When we screen out such a diverse set of bellwether companies, how does it affect the fundamentals and performance profile of the parent USD corporate bond exposure?
Fossil fuel involvement is the dominant exclusion criteria. Issuers across utilities (natural gas, electric), energy and capital goods feature as the largest industry underweights, with little to no allocation in the ESG exposure (see chart below). Reweighting on a pro rata basis, after the additional screens, means the fossil fuel exclusions tilt the ESG exposure further towards the financials sector, with banks seeing the largest net increase of 14 percentage points (to 38%), more than offsetting any impact the liquidity screen has on private placements and eurodollar bond issues.
We also see a tilt towards communications and technology, two so-called “new-economy” industries which have low indebtedness with capacity to lever up. Of note, US mega tech companies—including members of the “Magnificent 7”3—issue bonds to fund share buybacks, in sharp contrast to funding the heavy capital expenditure needs of large firms from the capital goods, energy and utilities industries. As a result, the ESG screen will reweight Apple, Amazon and Microsoft higher, doubling their combined weight to 4%. The different corporate funding needs illustrate the diversification benefits of the ESG-screened exposure (otherwise dominated by financials).
Banks and new-economy industries as main overweights
Source: Bloomberg. Data as of 31 August 2024. ESG USD Corporates = Bloomberg MSCI USD Corporate Float-Adjusted Liquid Screened Bond Index; USD corporates = Bloomberg Global Aggregate USD Corporate Index. Industries shown are Bloomberg’s BCLASS 3 classifications.
A natural consequence of the overall higher investment-grade credit quality profile is the slightly higher premium at which the ESG exposure’s underlying bonds trade. Given the immaterial impact to the yield (discounted by a few basis points) and to the duration profile, the income proposition is nearly identical to the parent index on both an absolute and risk-adjusted basis.
The implications for investors are that ESG-screened USD corporate bonds have, overall, an improved quality of issuers in the exposure versus the parent (see chart below). For example, the 5% overweight in single A-rated debt underweights borderline investment grade (BBB-rated) debt by the same magnitude, thus mitigating the risk of holding “fallen angels” in a portfolio. Fallen angels, or bonds that lose their investment-grade rating and slip to junk-bond status, increase turnover in the portfolio and create replication challenges for fund managers looking to preserve the ETF’s tight tracking to the benchmark.
High-grade bias after cuts to borderline investment-grade
Source: Bloomberg. Data as of 31 August 2024. ESG USD Corporates = Bloomberg MSCI USD Corporate Float-Adjusted Liquid Screened Bond Index; USD corporates = Bloomberg Global Aggregate USD Corporate Index. Credit ratings shown on are Bloomberg’s Composite Ratings.
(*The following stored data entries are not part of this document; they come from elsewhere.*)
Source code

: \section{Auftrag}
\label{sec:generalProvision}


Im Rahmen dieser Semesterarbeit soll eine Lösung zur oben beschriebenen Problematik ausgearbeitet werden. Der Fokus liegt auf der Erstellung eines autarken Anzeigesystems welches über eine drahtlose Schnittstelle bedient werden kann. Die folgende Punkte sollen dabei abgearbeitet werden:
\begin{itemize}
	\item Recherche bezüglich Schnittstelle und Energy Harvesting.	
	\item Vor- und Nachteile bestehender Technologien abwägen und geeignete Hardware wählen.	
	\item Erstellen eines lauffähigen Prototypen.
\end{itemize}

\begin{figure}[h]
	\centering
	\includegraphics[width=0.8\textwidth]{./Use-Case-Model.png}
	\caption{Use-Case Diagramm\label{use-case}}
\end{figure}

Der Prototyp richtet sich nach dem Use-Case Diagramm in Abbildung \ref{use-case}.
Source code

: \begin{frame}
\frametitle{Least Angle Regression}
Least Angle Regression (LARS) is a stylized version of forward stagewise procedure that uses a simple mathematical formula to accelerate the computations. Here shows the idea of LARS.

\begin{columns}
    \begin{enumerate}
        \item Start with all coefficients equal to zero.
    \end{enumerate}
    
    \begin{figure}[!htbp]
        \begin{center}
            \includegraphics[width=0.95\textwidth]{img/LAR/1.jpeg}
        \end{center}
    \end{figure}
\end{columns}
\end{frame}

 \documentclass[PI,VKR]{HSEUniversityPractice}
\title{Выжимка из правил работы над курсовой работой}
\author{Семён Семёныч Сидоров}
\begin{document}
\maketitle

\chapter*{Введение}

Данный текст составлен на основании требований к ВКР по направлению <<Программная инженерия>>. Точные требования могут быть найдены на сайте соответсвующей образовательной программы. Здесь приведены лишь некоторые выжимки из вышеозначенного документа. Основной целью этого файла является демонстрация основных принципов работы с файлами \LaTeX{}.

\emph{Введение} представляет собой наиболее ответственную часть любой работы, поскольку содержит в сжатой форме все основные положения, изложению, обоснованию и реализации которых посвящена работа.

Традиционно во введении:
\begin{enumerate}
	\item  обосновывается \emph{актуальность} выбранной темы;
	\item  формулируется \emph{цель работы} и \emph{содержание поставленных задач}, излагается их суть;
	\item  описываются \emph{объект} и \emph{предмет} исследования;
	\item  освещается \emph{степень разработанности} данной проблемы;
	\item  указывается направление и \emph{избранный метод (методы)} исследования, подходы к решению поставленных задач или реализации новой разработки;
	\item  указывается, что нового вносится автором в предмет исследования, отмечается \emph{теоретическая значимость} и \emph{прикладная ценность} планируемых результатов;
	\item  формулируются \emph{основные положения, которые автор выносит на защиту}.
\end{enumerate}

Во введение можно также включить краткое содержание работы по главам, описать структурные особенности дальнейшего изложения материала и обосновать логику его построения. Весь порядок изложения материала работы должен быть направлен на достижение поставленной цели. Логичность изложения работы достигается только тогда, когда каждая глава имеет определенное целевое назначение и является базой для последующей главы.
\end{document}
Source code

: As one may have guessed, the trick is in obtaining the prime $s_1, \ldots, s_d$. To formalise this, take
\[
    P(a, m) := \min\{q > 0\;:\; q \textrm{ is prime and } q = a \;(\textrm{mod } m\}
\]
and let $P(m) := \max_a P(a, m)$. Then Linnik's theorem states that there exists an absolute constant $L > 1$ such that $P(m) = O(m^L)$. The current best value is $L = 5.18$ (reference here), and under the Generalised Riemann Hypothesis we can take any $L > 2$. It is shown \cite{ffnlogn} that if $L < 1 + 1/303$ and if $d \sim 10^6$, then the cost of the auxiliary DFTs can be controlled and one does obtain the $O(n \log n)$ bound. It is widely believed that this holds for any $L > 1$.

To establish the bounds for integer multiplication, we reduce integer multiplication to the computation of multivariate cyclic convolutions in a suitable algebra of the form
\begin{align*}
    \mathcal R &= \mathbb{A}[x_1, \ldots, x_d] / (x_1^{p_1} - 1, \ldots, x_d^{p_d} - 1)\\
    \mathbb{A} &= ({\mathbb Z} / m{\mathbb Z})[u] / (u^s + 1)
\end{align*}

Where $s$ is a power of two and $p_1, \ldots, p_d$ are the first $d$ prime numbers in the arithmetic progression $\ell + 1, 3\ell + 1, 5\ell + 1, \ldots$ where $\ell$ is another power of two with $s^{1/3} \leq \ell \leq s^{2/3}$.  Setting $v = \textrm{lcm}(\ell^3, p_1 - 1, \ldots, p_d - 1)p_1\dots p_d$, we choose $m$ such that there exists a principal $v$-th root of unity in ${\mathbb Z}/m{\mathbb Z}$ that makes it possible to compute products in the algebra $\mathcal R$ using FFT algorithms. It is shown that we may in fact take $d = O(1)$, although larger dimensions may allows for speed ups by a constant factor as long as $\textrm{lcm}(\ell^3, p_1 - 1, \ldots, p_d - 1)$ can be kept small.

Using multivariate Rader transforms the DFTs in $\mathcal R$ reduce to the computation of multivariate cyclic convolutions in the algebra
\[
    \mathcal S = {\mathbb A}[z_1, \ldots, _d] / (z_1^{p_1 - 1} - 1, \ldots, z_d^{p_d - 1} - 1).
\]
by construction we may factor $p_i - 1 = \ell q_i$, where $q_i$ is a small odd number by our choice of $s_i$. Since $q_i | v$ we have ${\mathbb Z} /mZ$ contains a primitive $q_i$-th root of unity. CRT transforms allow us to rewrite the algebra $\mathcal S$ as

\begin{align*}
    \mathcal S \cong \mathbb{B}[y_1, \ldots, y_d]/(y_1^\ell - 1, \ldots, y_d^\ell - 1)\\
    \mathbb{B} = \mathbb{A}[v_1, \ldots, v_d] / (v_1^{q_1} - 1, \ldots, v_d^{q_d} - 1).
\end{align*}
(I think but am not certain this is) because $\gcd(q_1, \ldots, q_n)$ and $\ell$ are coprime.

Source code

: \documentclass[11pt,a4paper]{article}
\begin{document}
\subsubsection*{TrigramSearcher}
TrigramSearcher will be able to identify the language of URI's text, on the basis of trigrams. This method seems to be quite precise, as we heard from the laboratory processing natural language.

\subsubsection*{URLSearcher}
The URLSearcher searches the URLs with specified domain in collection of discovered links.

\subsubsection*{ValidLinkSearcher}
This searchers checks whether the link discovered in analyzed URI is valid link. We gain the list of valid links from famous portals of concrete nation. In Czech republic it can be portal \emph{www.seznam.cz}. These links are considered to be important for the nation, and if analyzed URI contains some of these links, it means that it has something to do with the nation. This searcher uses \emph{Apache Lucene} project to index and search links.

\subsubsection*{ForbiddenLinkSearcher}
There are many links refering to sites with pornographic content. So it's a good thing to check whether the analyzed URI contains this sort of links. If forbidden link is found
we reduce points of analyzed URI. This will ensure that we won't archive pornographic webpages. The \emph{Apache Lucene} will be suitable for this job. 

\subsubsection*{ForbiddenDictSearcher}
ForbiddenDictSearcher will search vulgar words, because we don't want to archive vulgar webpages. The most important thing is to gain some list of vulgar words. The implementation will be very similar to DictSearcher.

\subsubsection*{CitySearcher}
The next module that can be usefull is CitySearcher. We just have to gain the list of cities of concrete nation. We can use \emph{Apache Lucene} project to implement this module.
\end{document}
For investors seeking ESG-screened corporate bond exposure for their fixed income portfolios, the Vanguard ESG USD Corporate Bond UCITS ETF is a compelling investment solution. The ESG approach of this ETF exposure goes beyond screening out “bad actors”. By embedding liquidity screens, it harnesses higher quality in investment-grade bonds and offers enhanced diversification potential for fixed income portfolios, especially during periods of lingering high inflation and interest rates.
1 Article 8 funds are defined by the Sustainable Finance Disclosure Regulation (SFDR) as those that promote environmental or social characteristics, provided the companies in which the investments are made follow good governance practices.
2 Issued under rule SEC 144A without registration rights.
3 In our context, Magnificent 7 refers to the companies Alphabet, Amazon, Apple, Meta Platforms, Microsoft, Nvidia and Tesla.